Estamos embotados de información que nos entra por los ojos y que nos satura los oídos, pero la sutileza de los otros sentidos, como el aroma de una persona, el gusto único de un plato o la sensación de la hierba en los pies descalzos son experiencias de la vida que necesitan abrirse a sentidos normalmente dormidos en nosotros, o atrofiados en gran medida.
Esto ocurre mucho con el sentido del tacto. Nuestra cultura toca más que otras, probablemente, pero en muchos casos se sigue reservando el “derecho a roce” para los amantes, y deja a los padres, los amigos, los hermanos… fuera del ámbito corporal. Pero somos seres físicos, con un cuerpo que siente y que recoge también su información por la piel, y al mismo tiempo la comunica por esta vía, entre otras.
Los otros animales no tienen tantos problemas con el tacto como nosotros. El que conviva con un perro o acostumbre a tratar con caballos sabrá hasta qué punto piden ser tocados y acariciados, y se comunican con ese lenguaje. Es cierto que nosotros tenemos las palabras, y nos sirven para decir algo de una manera que ya no hace falta mostrarlo con un gesto, pero en todo caso necesitamos también tocarnos, más de lo que creemos.
Dicen que los niños que son tocados desarrollan una mejor autoestima, y que los abuelos o enfermos que se les coge de la mano y se les acaricia tienden a mejorar su salud. Pero los que nos encontramos entre estos dos extremos, desde los mileniales hasta las generaciones mayores, no es que lo necesitemos menos, sino que de alguna manera resistimos mejor sin notarlo demasiado y al mismo tiempo matamos un poco esa sed con el sexo. Pero incluso en las relaciones de pareja una dosis de tacto sin más implicaciones ayuda a establecer otras formas de conexión, y a descubrirse y conocerse más.
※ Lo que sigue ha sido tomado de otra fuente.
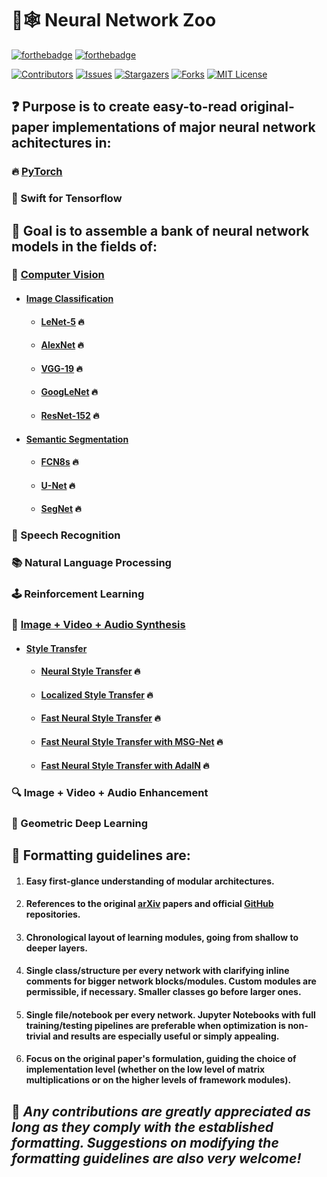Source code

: # :brain::spider_web: **Neural Network Zoo**

[![forthebadge](https://forthebadge.com/images/badges/open-source.svg)](http://forthebadge.com)
[![forthebadge](https://forthebadge.com/images/badges/built-with-love.svg)](http://forthebadge.com)

[![Contributors][contributors-shield]][contributors-url]
[![Issues][issues-shield]][issues-url]
[![Stargazers][stars-shield]][stars-url]
[![Forks][forks-shield]][forks-url]
[![MIT License][license-shield]][license-url]

## :question: Purpose is to create easy-to-read original-paper implementations of major neural network achitectures in:

### :fire: [PyTorch](https://github.com/geotrush/Neural-Network-Zoo/tree/main/PyTorch)

### :ocean: Swift for Tensorflow

## :dart: Goal is to assemble a bank of neural network models in the fields of:

### :eyes: [Computer Vision](https://github.com/geotrush/Neural-Network-Zoo/blob/main/PyTorch/Computer-Vision)

- #### [Image Classification](https://github.com/geotrush/Neural-Network-Model-Zoo/blob/main/PyTorch/Computer-Vision/Image-Classification)

  - #### [LeNet-5](https://github.com/geotrush/Neural-Network-Zoo/blob/main/PyTorch/Computer-Vision/Image-Classification/LeNet-5.py) :fire:
  - #### [AlexNet](https://github.com/geotrush/Neural-Network-Model-Zoo/blob/main/PyTorch/Computer-Vision/Image-Classification/AlexNet.py) :fire:
  - #### [VGG-19](https://github.com/geotrush/Neural-Network-Model-Zoo/blob/main/PyTorch/Computer-Vision/Image-Classification/VGG-19.py) :fire:
  - #### [GoogLeNet](https://github.com/geotrush/Neural-Network-Zoo/blob/main/PyTorch/Computer-Vision/Image-Classification/GoogLeNet.py) :fire:
  - #### [ResNet-152](https://github.com/geotrush/Neural-Network-Zoo/blob/main/PyTorch/Computer-Vision/Image-Classification/ResNet-152.py) :fire:

- #### [Semantic Segmentation](https://github.com/geotrush/Neural-Network-Model-Zoo/tree/main/PyTorch/Computer-Vision/Semantic-Segmentation)

  - #### [FCN8s](https://github.com/geotrush/Neural-Network-Zoo/blob/main/PyTorch/Computer-Vision/Semantic-Segmentation/FCN8s.py) :fire:
  - #### [U-Net](https://github.com/geotrush/Neural-Network-Model-Zoo/blob/main/PyTorch/Computer-Vision/Semantic-Segmentation/U-Net.py) :fire:
  - #### [SegNet](https://github.com/geotrush/Neural-Network-Model-Zoo/blob/main/PyTorch/Computer-Vision/Semantic-Segmentation/SegNet.py) :fire:

### :speech_balloon: Speech Recognition

### :books: Natural Language Processing

### :joystick: Reinforcement Learning

### :art: [Image + Video + Audio Synthesis](https://github.com/geotrush/Neural-Network-Zoo/blob/main/PyTorch/Image%2BVideo%2BAudio-Synthesis)

- #### [Style Transfer](https://github.com/geotrush/Neural-Network-Zoo/blob/main/PyTorch/Image%2BVideo%2BAudio-Synthesis/Style-Transfer)

  - #### [Neural Style Transfer](https://github.com/geotrush/Neural-Network-Zoo/blob/main/PyTorch/Image%2BVideo%2BAudio-Synthesis/Style-Transfer/Neural%20Style%20Transfer.ipynb) :fire:
  - #### [Localized Style Transfer](https://github.com/geotrush/Neural-Network-Zoo/blob/main/PyTorch/Image%2BVideo%2BAudio-Synthesis/Style-Transfer/Localized%20Style%20Transfer.ipynb) :fire:
  - #### [Fast Neural Style Transfer](https://github.com/geotrush/Neural-Network-Zoo/blob/main/PyTorch/Image%2BVideo%2BAudio-Synthesis/Style-Transfer/Fast%20Neural%20Style%20Transfer.ipynb) :fire:
  - #### [Fast Neural Style Transfer with MSG-Net](https://github.com/geotrush/Neural-Network-Zoo/blob/main/PyTorch/Image%2BVideo%2BAudio-Synthesis/Style-Transfer/Fast%20Neural%20Style%20Transfer%20with%20MSG-Net.ipynb) :fire:
  - #### [Fast Neural Style Transfer with AdaIN](https://github.com/geotrush/Neural-Network-Zoo/blob/main/PyTorch/Image%2BVideo%2BAudio-Synthesis/Style-Transfer/Fast%20Neural%20Style%20Transfer%20with%20AdaIN.ipynb) :fire:

### :mag: Image + Video + Audio Enhancement

### :dna: Geometric Deep Learning

## :triangular_ruler: Formatting guidelines are:

1. #### Easy first-glance understanding of modular architectures.
2. #### References to the original [arXiv](https://arxiv.org/) papers and official [GitHub](https://github.com/) repositories.
3. #### Chronological layout of learning modules, going from shallow to deeper layers.
4. #### Single class/structure per every network with clarifying inline comments for bigger network blocks/modules. Custom modules are permissible, if necessary. Smaller classes go before larger ones.
5. #### Single file/notebook per every network. Jupyter Notebooks with full training/testing pipelines are preferable when optimization is non-trivial and results are especially useful or simply appealing.
6. #### Focus on the original paper's formulation, guiding the choice of implementation level (whether on the low level of matrix multiplications or on the higher levels of framework modules).

## :hugs: *Any contributions are greatly appreciated as long as they comply with the established formatting. Suggestions on modifying the formatting guidelines are also very welcome!*


<!-- MARKDOWN LINKS -->
[contributors-shield]: https://img.shields.io/github/contributors/geotrush/Neural-Network-Zoo.svg?style=for-the-badge
[contributors-url]: https://github.com/geotrush/Neural-Network-Zoo/graphs/contributors
[forks-shield]: https://img.shields.io/github/forks/geotrush/Neural-Network-Zoo.svg?style=for-the-badge
[forks-url]: https://github.com/geotrush/Neural-Network-Zoo/network/members
[stars-shield]: https://img.shields.io/github/stars/geotrush/Neural-Network-Zoo.svg?style=for-the-badge
[stars-url]: https://github.com/geotrush/Neural-Network-Zoo/stargazers
[issues-shield]: https://img.shields.io/github/issues/geotrush/Neural-Network-Zoo.svg?style=for-the-badge
[issues-url]: https://github.com/geotrush/Neural-Network-Zoo/issues
[license-shield]: https://img.shields.io/github/license/geotrush/Neural-Network-Zoo.svg?style=for-the-badge
[license-url]: https://github.com/geotrush/Neural-Network-Zoo/blob/master/LICENSE.md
Por eso necesitamos desaprender tantos prejuicios que nos hacen creer que un abrazo significa necesariamente que “somos algo más”, o que un beso no es propio de amigos, y es mejor dar dos. Hay tantas experiencias que nos perdemos, o regalos que no hacemos o no recibimos cuando no nos atrevemos a ser mal interpretados, o evitamos un excesivo afecto por miedo a molestar o a vincularnos demasiado… El abrazo de un amigo el día en que más lo necesitamos, o un beso rozando el labio de la persona que podría darlo en pleno centro, o la caricia suave de un padre a su hijo cuando se acuesta a dormir, o coger de la mano al abuelo que no quiere ya soltarla.
Consejo milenial: abraza y déjate abrazar más a menudo.